▶ _DATA TO EXAMINE_
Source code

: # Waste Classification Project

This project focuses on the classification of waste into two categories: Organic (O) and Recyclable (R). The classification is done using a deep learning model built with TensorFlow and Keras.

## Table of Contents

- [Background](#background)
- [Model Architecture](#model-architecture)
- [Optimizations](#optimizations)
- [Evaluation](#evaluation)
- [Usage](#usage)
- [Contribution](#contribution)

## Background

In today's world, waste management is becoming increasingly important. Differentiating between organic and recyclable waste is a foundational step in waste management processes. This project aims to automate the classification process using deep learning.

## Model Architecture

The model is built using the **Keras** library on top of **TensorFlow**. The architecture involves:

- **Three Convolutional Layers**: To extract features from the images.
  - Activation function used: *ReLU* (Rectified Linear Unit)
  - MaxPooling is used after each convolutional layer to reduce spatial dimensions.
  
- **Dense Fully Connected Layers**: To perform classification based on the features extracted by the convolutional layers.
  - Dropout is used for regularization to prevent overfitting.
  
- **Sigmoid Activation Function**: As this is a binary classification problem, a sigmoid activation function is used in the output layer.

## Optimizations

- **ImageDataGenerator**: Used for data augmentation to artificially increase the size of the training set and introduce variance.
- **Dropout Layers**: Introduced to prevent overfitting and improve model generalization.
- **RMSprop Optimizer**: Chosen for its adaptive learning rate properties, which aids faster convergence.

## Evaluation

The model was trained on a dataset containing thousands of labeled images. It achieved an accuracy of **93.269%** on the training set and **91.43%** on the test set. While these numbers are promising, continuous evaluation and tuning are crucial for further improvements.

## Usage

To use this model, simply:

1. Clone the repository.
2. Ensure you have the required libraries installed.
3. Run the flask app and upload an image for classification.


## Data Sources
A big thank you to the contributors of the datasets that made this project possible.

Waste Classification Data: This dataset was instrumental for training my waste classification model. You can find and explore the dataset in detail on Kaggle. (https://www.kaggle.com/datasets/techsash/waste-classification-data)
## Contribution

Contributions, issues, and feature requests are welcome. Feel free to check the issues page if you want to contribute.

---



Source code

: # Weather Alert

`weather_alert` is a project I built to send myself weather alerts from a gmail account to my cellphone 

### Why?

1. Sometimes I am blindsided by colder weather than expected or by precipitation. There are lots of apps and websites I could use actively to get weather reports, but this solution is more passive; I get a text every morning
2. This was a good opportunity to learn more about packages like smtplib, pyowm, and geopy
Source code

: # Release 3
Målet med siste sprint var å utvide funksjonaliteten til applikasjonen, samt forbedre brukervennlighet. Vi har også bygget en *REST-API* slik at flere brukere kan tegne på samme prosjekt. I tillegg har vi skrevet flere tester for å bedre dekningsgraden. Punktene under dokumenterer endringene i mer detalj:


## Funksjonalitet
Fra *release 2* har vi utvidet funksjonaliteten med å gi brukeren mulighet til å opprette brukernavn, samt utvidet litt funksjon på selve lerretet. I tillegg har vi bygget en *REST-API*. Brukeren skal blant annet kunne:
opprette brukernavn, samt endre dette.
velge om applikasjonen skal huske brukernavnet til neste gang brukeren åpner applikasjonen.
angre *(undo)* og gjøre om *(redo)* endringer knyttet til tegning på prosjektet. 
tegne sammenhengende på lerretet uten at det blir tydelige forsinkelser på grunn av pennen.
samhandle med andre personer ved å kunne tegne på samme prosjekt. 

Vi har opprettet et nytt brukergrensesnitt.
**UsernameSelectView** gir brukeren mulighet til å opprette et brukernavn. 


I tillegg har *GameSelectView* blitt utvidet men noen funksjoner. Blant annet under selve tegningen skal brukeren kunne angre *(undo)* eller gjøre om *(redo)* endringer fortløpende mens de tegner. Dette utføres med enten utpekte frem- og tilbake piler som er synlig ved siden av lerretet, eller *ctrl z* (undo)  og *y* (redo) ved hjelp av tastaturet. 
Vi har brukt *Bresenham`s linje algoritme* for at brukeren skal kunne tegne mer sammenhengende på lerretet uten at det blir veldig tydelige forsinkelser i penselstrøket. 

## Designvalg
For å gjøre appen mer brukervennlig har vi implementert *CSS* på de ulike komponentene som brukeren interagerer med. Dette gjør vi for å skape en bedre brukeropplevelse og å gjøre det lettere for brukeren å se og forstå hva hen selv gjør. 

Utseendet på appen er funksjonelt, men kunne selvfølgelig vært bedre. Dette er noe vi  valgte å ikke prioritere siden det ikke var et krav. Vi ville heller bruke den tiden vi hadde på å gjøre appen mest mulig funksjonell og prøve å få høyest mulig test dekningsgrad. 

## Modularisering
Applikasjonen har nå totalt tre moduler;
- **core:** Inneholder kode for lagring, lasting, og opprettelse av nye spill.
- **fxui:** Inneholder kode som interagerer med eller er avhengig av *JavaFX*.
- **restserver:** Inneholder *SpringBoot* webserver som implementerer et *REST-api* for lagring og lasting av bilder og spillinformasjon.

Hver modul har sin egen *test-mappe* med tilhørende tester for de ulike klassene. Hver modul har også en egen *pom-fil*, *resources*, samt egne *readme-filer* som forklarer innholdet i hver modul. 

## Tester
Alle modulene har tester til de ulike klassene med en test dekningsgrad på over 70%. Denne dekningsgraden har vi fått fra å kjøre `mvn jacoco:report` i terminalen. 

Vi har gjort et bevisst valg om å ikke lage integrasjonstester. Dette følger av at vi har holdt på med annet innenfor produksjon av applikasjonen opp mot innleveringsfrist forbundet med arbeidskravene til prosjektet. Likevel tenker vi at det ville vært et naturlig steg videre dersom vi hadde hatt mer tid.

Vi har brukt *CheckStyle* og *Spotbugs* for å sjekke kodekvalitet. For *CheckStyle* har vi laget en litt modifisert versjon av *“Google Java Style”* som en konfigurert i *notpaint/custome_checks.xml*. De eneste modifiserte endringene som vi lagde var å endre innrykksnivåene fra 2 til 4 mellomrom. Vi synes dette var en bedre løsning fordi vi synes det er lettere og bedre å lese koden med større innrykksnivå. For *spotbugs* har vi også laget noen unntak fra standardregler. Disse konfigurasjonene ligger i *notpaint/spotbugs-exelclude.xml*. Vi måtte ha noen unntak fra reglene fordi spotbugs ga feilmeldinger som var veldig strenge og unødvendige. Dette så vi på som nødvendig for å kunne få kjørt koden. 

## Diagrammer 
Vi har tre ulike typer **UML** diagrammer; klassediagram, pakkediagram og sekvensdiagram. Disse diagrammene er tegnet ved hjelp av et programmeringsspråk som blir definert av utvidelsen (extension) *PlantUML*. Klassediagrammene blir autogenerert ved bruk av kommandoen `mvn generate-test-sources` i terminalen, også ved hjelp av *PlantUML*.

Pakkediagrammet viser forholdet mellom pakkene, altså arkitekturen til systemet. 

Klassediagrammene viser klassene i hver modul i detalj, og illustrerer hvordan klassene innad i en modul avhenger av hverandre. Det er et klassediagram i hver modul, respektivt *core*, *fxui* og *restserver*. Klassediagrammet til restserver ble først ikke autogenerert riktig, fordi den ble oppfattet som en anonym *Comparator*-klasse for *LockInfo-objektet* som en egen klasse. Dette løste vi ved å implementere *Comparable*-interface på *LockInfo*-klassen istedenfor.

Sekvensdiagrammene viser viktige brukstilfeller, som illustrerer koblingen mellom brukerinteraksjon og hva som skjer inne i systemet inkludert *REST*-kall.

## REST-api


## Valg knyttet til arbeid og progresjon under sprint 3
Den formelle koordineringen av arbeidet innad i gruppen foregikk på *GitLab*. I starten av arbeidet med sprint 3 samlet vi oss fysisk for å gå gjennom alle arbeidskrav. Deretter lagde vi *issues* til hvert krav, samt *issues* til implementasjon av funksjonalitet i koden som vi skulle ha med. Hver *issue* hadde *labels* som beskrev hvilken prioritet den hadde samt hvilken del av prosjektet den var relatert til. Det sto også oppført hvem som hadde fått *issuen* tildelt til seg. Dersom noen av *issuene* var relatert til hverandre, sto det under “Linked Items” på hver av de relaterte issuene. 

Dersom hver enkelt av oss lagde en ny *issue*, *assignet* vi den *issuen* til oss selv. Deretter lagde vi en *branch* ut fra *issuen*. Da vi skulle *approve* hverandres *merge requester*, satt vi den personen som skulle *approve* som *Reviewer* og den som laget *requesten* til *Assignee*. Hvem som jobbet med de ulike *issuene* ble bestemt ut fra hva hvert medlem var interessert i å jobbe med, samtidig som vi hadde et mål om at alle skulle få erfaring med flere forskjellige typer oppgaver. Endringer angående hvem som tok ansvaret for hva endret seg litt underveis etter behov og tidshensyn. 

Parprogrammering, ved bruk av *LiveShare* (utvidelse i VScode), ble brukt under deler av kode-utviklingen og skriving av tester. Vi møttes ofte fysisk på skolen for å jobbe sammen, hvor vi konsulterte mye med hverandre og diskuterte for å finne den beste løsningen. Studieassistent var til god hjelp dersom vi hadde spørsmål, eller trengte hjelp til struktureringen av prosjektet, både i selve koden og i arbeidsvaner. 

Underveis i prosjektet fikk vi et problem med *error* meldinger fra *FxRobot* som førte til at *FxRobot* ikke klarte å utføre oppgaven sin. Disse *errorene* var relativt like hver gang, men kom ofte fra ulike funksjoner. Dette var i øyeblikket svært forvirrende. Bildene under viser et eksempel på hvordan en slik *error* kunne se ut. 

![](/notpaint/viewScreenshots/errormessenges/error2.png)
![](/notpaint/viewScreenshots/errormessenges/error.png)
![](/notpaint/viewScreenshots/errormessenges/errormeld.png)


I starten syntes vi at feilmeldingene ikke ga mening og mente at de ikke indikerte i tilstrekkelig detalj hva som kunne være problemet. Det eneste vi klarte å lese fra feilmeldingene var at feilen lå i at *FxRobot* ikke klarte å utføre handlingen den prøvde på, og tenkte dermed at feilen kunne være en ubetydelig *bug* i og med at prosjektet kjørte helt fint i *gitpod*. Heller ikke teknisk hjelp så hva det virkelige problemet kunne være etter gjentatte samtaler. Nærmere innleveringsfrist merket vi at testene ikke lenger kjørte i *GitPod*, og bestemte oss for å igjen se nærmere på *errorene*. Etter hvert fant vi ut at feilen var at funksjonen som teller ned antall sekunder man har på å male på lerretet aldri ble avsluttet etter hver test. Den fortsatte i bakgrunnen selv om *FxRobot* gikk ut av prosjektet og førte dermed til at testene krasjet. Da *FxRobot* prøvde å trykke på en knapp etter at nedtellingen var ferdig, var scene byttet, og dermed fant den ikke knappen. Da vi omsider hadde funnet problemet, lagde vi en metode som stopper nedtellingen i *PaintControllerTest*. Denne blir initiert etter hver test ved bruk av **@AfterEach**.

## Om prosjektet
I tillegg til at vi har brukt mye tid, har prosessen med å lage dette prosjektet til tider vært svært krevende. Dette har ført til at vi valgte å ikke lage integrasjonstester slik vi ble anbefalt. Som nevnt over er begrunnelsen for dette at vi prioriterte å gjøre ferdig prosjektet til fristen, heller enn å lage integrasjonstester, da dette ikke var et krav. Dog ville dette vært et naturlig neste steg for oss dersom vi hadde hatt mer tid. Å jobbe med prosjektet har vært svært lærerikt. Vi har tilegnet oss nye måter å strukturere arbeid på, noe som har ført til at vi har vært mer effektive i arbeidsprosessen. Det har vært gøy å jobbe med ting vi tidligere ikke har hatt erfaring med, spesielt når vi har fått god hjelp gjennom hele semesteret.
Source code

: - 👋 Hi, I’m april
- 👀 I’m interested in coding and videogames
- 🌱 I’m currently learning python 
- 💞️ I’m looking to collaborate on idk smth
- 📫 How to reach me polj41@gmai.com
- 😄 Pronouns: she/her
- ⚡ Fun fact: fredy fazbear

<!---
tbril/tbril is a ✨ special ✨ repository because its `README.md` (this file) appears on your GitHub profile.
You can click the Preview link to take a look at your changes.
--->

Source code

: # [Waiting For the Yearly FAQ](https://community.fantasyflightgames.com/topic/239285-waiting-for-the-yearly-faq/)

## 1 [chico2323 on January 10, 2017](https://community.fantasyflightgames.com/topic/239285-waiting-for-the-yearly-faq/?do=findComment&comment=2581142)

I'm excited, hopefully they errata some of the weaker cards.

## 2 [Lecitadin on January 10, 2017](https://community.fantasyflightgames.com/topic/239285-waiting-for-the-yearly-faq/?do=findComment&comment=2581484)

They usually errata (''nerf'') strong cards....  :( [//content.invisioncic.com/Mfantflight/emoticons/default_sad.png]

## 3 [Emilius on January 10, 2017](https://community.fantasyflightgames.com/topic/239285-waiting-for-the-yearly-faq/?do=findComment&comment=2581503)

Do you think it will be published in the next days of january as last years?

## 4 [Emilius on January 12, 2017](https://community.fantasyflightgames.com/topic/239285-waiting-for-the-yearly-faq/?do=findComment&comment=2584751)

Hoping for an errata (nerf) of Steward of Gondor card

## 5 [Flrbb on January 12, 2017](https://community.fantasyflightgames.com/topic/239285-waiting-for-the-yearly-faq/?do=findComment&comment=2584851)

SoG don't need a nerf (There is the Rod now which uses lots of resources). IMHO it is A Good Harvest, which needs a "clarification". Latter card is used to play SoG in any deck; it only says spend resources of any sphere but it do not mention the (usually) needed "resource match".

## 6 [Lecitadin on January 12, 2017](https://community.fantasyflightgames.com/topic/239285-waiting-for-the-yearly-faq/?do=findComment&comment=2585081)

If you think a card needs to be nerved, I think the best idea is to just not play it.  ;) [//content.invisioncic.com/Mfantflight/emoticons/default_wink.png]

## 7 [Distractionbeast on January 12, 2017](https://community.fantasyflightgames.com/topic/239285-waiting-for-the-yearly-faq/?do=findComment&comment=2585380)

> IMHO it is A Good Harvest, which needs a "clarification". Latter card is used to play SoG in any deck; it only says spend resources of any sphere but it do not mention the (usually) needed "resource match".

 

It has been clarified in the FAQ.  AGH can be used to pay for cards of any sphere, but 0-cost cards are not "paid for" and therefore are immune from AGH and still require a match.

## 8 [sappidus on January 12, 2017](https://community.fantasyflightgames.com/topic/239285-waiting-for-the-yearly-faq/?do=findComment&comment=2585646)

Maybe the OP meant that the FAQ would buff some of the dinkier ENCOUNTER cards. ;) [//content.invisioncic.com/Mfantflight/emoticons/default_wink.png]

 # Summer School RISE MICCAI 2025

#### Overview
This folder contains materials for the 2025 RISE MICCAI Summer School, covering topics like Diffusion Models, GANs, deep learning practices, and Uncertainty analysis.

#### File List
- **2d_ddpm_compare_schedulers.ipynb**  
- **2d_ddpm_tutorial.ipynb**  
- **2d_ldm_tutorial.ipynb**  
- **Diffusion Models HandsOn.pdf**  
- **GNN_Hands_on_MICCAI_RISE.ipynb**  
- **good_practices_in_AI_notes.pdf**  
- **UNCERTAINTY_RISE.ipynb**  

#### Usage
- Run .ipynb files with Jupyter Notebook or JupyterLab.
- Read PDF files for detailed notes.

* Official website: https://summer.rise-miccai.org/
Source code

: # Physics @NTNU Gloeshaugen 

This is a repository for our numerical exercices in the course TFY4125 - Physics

▶ _EXERCISE REQUIREMENTS_
Filter the entries above down to the lines containing the word "lagring".

▶ _SOLUTION_
- **core:** Inneholder kode for lagring, lasting, og opprettelse av nye spill.
- **restserver:** Inneholder *SpringBoot* webserver som implementerer et *REST-api* for lagring og lasting av bilder og spillinformasjon.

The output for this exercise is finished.